Die Welt schaut – wie schon so oft – nach Amerika. Diesmal in Sachen Migration. Die Entwicklung der US-amerikanischen Einwanderungspolitik in den nächsten Jahren könnte nicht nur für die Vereinigten Staaten und die westliche Hemisphäre wegweisend sein, sondern den Zugang zum Thema „Migration“ weltweit beeinflussen.

Umfragen zufolge gehören die Themen „Einwanderung“ und „sichere Grenzen“ zu den Hauptanliegen der US-Wähler. Die beiden großen Parteien schlagen in diesem Kontext unterschiedliche Wege ein. Die Präsidentschafts- und Kongresswahlen werden entscheiden, welche Politik zukünftig verfolgt wird.
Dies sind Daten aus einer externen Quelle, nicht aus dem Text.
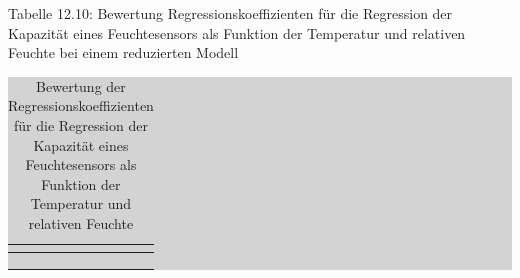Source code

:\noindent Tabelle 12.10: Bewertung Regressionskoeffizienten f\"{u}r die Regression der Kapazit\"{a}t eines Feuchtesensors als Funktion der Temperatur und relativen Feuchte bei einem reduzierten Modell
\begin{table}[H]
\setlength{\arrayrulewidth}{.1em}
\caption{Bewertung der Regressionskoeffizienten für die Regression der Kapazit\"{a}t eines Feuchtesensors als Funktion der Temperatur und relativen Feuchte}
\setlength{\fboxsep}{0pt}%
\colorbox{lightgray}{%
%
\begin{tabular}{| c | c | c | c | c |}
\hline
\parbox[c][0.7in][c]{1.18in}{\smallskip\centering\textbf{\selectfont{Name}}} & 
\parbox[c][0.7in][c]{1.18in}{\smallskip\centering\textbf{\selectfont{physikalische \\
Größe}}} & 
\parbox[c][0.7in][c]{1.18in}{\smallskip\centering\textbf{}} & 
\parbox[c][0.7in][c]{1.18in}{\smallskip\centering\textbf{}} & 
\parbox[c][0.7in][c]{1.18in}{\smallskip\centering\textbf{\selectfont{p-Wert}}} \\ \hline

\parbox[c][0.3in][c]{1.18in}{} &
\parbox[c][0.3in][c]{1.18in}{} &
\parbox[c][0.3in][c]{1.18in}{} &
\parbox[c][0.3in][c]{1.18in}{} &
\parbox[c][0.3in][c]{1.18in}{} \\ \hline

\parbox[c][0.3in][c]{1.18in}{} &
\parbox[c][0.3in][c]{1.18in}{} &
\parbox[c][0.3in][c]{1.18in}{} &
\parbox[c][0.3in][c]{1.18in}{} &
\parbox[c][0.3in][c]{1.18in}{} \\ \hline

\parbox[c][0.3in][c]{1.18in}{} &
\parbox[c][0.3in][c]{1.18in}{} &
\parbox[c][0.3in][c]{1.18in}{} &
\parbox[c][0.3in][c]{1.18in}{} &
\parbox[c][0.3in][c]{1.18in}{} \\ \hline

\end{tabular}%
}
\label{tab:thirteenten}
\end{table}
Jährlich wandern schätzungsweise eine Million Menschen illegal in die USA ein. Dieselbe Zahl an Menschen kommt auf legalem Weg ins Land, so dass illegale Einreisen rund 50 Prozent des Migrationsaufkommens in den USA ausmachen. Die Herkunftsländer der illegalen Einwanderer sind dabei im Wandel: Früher stammten die meisten Migranten aus Mexiko, nun überqueren zunehmend Menschen aus anderen Ländern Mittelamerikas, aus Asien und aus Afrika die Grenze. Diese veränderte Zusammensetzung bringt neue Herausforderungen mit sich. Wenn sich der Trend fortsetzt, wird er erhebliche Auswirkungen auf die amerikanische Wirtschaft, Demografie, Zivilgesellschaft und Politik haben.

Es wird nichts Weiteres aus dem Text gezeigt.